=== Begin Enclosure ===

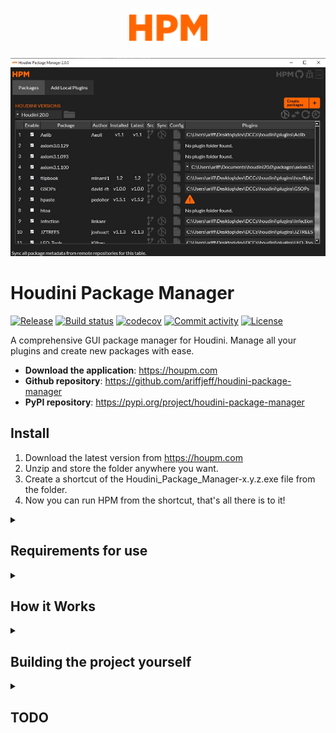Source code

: <p align="center">
  <img width="125" src="https://raw.githubusercontent.com/ariffjeff/houdini-package-manager/main/docs/static/hpm.svg">
</p style = "margin-bottom: 2rem;">

<p align="center">
  <img width="700" src="https://raw.githubusercontent.com/ariffjeff/houdini-package-manager/main/docs/static/hpm_screenshot.png">
</p style = "margin-bottom: 2rem;">

# Houdini Package Manager

[![Release](https://img.shields.io/github/v/release/ariffjeff/houdini-package-manager)](https://img.shields.io/github/v/release/ariffjeff/houdini-package-manager)
[![Build status](https://img.shields.io/github/actions/workflow/status/ariffjeff/houdini-package-manager/main.yml?branch=main)](https://github.com/ariffjeff/houdini-package-manager/actions/workflows/main.yml?query=branch%3Amain)
[![codecov](https://codecov.io/gh/ariffjeff/houdini-package-manager/branch/main/graph/badge.svg)](https://codecov.io/gh/ariffjeff/houdini-package-manager)
[![Commit activity](https://img.shields.io/github/commit-activity/m/ariffjeff/houdini-package-manager)](https://img.shields.io/github/commit-activity/m/ariffjeff/houdini-package-manager)
[![License](https://img.shields.io/github/license/ariffjeff/houdini-package-manager)](https://img.shields.io/github/license/ariffjeff/houdini-package-manager)

A comprehensive GUI package manager for Houdini. Manage all your plugins and create new packages with ease.

- **Download the application**: <https://houpm.com>
- **Github repository**: <https://github.com/ariffjeff/houdini-package-manager>
- **PyPI repository**: <https://pypi.org/project/houdini-package-manager>

## Install
1. Download the latest version from https://houpm.com
2. Unzip and store the folder anywhere you want.
3. Create a shortcut of the Houdini_Package_Manager-x.y.z.exe file from the folder.
4. Now you can run HPM from the shortcut, that's all there is to it!


<details>
<summary><h2>Requirements for use</h2></summary>

- Windows (`.exe` distributable)
    - Only tested on Windows 10.
- Houdini 19.5+ (older versions untested)
- A supported version of Houdini must be installed for HPM to launch successfully.
- An internet connection for the package GitHub syncing features.
- In very unlikely situations, a version >= Houdini 20.0.x with [patch(es) pertaining to `hconfig.exe`](https://www.sidefx.com/changelog/?journal=&categories=&body=hconfig&version=&build_min=&build_max=&show_versions=on&show_compatibility=on&items_per_page=).
    - Unfortunately specific user package configurations (`.json` files) cause a program called `hconfig.exe` that ships with Houdini to hang and fail to return valid data, which HPM needs in order to function. I am working with SideFX to fix the issue but in this unlikely scenario HPM might fail to launch or will display that you are missing packages. Make sure you have an up to date version of Houdini with a relevant patch if this applies to you.
</details>

<details>
<summary><h2>How it Works</h2></summary>
HPM is a Python application that basically grabs your plugins' package config files and converts them into a nice UI with a bunch of useful functionality.

#### 1. On a high level, HPM does this for all installed versions of Houdini it finds upon startup:
1. Gets Houdini's environment variable key value pairs.
1. Gets the raw json package config data (some values might contain variables), typically found in `/packages`.
1. Uses the Houdini environment variables to resolve the package config variables. The data as a whole is also simplified.
1. Creates arbitrary objects from this resolved package config/plugin data.
1. Converts this package/plugin data into a Pyside6 UI with accompanying functionality.
1. This is all then built into an executable with `Pyinstaller`.

#### 2. Creating package configs for new plugins:
- You can create new package configs for plugins you have downloaded to quickly get them into Houdini hassle free.
- HPM takes the plugin folder path, HDA, or script you provide it and simply creates a new package config from a template, and puts it in `/packages`.
</details>

<details>
<summary><h2>Building the project yourself</h2></summary>
Note: This project was primarily tested with Python 3.9.10 and 3.10.10 on Windows 10.

1. Install the [Poetry dependency manager](https://python-poetry.org/docs/#installing-with-the-official-installer) (using either of the CLI commands).
1. Clone [HPM](https://github.com/ariffjeff/houdini-package-manager)
    1. Open a terminal, and `cd` to it.
1. Do `poetry install`
1. Make your code changes and commit them
    - If you're adding other files/images/vectors/etc., put them somewhere appropriate in `houdini_package_manager/resources/`
1. Build the project (for local testing only)
    1. `make build-exe` builds the project. It will appear in `dist/`
        - `resources/` is copied to the build folder automatically so you don't have to worry about it.
        - The build folder and .exe name is determined by the version number set by the result of `poetry version ...` (referenced in the Makefile)
1. Run/test the build (sanity check)
    1. Run the build
        - Different methods:
            1. Go to `dist/`, find the .exe and run it.
            2. Or do `make run-exe`.
                - Be aware this doesn't run it directly in the folder its in, which can lead to the issue of relative file paths not being able to find the files they're targetting if the paths have been set improperly... i.e. images failing to load. Make sure you set file paths with `utils.epath()` which automatically handles relative paths correctly for both the dev and build environment.
    1. If you get unexpected behavior, HPM fails to start up, or a crash:
        1. Check the app folder for a .log crash file.
            - Crash log files are currently timestamped/created immediately upon exe run. If HPM is closed normally (not from a crash and not via the debug console) then the log file will be deleted.
        1. Do `make build-exe-log` to make an exe that displays a debug console on run. Run the exe normally (not via a `make` command) to get the console to display. If any errors occur, you can inspect them in the console.
1. Version bump
    - Automatic version bump: 
        1. Do `poetry version minor`. Use `major` or `patch` in place of `minor` if appropriate. These will automatically be updated:
            1. `pyproject.toml`
            2. `__version__` in `__init__.py`. (if the Poetry [poetry-bumpversion](https://pypi.org/project/poetry-bumpversion/) plugin is installed)
            3. The relevant HTML in `houpm.com`. (auto updated later by `make prepare`)
            4. The final executable and .zip file/folder names. (auto updated later by `make prepare`)
    - Manual version bump:
        1. Do `poetry version 1.2.3`
    - Commit the version bump later (keep reading next steps).
1. Do `make prepare` when you are ready to push a new semantic version
    - This step is important because it does some automatic version management. If you skip this step, future GitHub Actions workflows will fail to create a build and release with the correct version numbers (or fail to trigger at all).
    - This will make a tagged commit which you can simply push if you are confident everything is correct. This will trigger build and release workflows on GitHub.
    - Requirements done automatically:
        - The commit message should just be the version number (e.g. `1.3.2`) for convention.
        - The commit tag should also be the version number (e.g. `1.3.2`). This directly affects the future build and release name.
        - houpm.com's HTML is updated with the new HPM version number.
        - Some other source code is updated with the new HPM version number.
        - Try not to commit anything else with these for simplicity.
1. Push the commit
    - Workflows to build and release will trigger automatically because they are looking for a pushed tag. (It's also possible to push tags without a commit.)
- Pull request to main
    1. Name the pull request the version number (e.g. `1.3.2`) (for simplicity).
    1. Merge to the relevant branch.
1. Edit the generated release
    1. Click `Generate release notes`.
    1. Add any extra descriptive changes for this release.
</details>

<details>
<summary><h2>TODO</h2></summary>

### Priority bugs

- HPM should warn the user if a .json file contains the "path" in-place-of/next to "HOUDINI_PATH" key since "path" is now deprecated by SESI according to their documentation. Or just auto merge "path" value with "HOUDINI_PATH" value (ignore duplicate paths) - (changing the actual json file to remove "path" in favor of "HOUDINI_PATH"). "hpath" technically should work as well but I couldn't get it to work.
- unchecking config button dissappears plugin path, even if actual config json is not set to false

### Features:

- Be able to create a default plugin folder structure from a template from HPM. (containing /otls, /scripts, /toolbar, etc.)
- Be able to migrate scripts and otls to other Houdini versions.
- allow user to configure a plugin to not apply to certain Houdini version. i.e. a plugin is obsolete in a newer Houdini version because SideFX adds a node that has the same/better functionality.
- node tree view editing of package/script/otl dependencies for each houdini version
- warning dialog for about to overwrite package config when creating a package
- allow HPM to find loose otls and scripts that aren't in a folder
- easy editing of houdini env vars
- pref pane to disable auto update
- refresh package tables when new packages created
- ability to delete package table items
- give option to use existing .json package config created by plugin dev instead of using default template
- the other meta header data
- sort table by rows
- status log history (executed actions only)
- donations link
- ability to easily set most of the top-level variables ("load_package_once", etc.)
- See what versions of houdini a package is in from a glance.
- button that finds new installs of houdini (it might already do this? or just restart the app)
- packages with houdini patch version specifications should be represented visually somehow
- proper svg color changing: https://stackoverflow.com/questions/33512884/pyside-change-color-or-opacity-of-svg-in-qicon
- create tables scripts and OTLs not directly a part of any package
- search bar for packages - isolates row in table (for when you have a lot of packages)

### Bugs
- class `PackageConfig`:
    - search paths for plugin HDAs (\otls)
- `_get_houdini_paths()` does not account for linux/macos
- `packages_table.py`
    - utilize `_main.json` to locate loose HDAs and scripts that aren't actual plugin packages
</details>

=== End Enclosure ===

▸ **What you will do**:
The span to print begins at the line containing "actual plugin packages" and ends at the final line of the entries; print it exactly and print nothing else.

▸ **Exercise result**:
    - utilize `_main.json` to locate loose HDAs and scripts that aren't actual plugin packages
</details>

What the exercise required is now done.